An Employee Retirement Income Security Act (ERISA) lawsuit has been filed against Baptist Health South Florida (BHSF), its board and its 403(b) retirement plan committee, alleging they breached their duty of prudence by not ensuring investment and recordkeeping fees were reasonable.
The claims are typical of excessive fee suits, including that plan fiduciaries failed to objectively and adequately review the plan’s investment portfolio with due care to ensure that each investment option was prudent, in terms of cost; that they maintained certain funds in the plan despite the availability of identical or similar investment options with lower costs and/or better performance histories; and that they failed to control the plan’s recordkeeping costs. However, unlike some recently filed complaints, the suit also cites language from the plan’s investment policy statement (IPS) and argues that the committee fell short in carrying out its responsibilities.
According to the complaint, the IPS says the committee must evaluate fund performance and the appropriateness of the plan’s fees at least every quarter. The IPS also says the committee must, among other things, “evaluate each investment fund in terms of the performance compared to relevant market indices and peer groups” and must evaluate the “reasonableness of fees and costs associated with each investment fund.” The plaintiffs say the details of the complaint show the committee failed to do these things.
In the lawsuit, the plaintiffs’ lawyers attempt to cover issues that have caused claims in other lawsuits to be dismissed. In an attempt to show that the plaintiffs have exhausted their administrative remedies, the complaint says the plaintiffs sent an administrative demand to the plan administrator in February laying out claims identical to the ones in the lawsuit, which it says was ignored.
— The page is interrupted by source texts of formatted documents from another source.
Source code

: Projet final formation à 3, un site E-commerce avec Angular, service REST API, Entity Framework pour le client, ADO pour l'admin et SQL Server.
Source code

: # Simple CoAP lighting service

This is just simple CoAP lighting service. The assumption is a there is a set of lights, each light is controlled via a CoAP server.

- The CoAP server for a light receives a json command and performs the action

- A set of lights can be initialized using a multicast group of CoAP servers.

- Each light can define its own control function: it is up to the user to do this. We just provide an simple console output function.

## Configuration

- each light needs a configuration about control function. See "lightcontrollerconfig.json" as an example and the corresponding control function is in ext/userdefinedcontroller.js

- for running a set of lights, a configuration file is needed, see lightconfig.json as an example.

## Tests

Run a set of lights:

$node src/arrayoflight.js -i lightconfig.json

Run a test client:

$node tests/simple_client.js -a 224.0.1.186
The lawsuit also says the plan’s summary plan description (SPD) includes no specific provisions for submitting a complaint through the administrative process for the fiduciaries’ failure to prudently select and monitor the plan’s investment options.
In arguing that the case is not time-barred by ERISA’s statute of limitations, the complaint says, “The plaintiffs did not have knowledge of all material facts (including, among other things, the investment alternatives that are comparable to the investments offered within the plan, comparisons of the costs and investment performance of plan investments versus available alternatives within similarly sized plans, total cost comparisons to similarly sized plans, information regarding other available share classes) necessary to understand that the defendants breached their fiduciary duties and engaged in other unlawful conduct in violation of ERISA until shortly before this suit was filed.”
It also says the plaintiffs did not have and do not have actual knowledge of the specifics of the defendants’ decisionmaking process with respect to the plan “because this information is solely within the possession of the defendants prior to discovery.” The plaintiffs say they make inferences based on factors brought up in the lawsuit.
Other courts have failed to find that participants have standing to sue over investments in which they did not invest. The complaint against BHSF notes that each of the plaintiffs at some point invested in the options that are subject to the lawsuit.
Some courts have refused to decide early in lawsuit proceedings whether passive and active funds are proper comparators in excessive fee lawsuits. However, in a lawsuit against Salesforce, a federal district court said, “Passively managed funds … ordinarily cannot serve as meaningful benchmarks for actively managed funds.” The BHSF lawsuit overcomes this issue by comparing funds in the plan with active funds which it says are similar and charge lower fees.
Among other things, the lawsuit seeks an order compelling the defendants to make good to the plan all losses resulting from the alleged breaches of their fiduciary duties.
BHSF did not respond to a request for comment about the suit.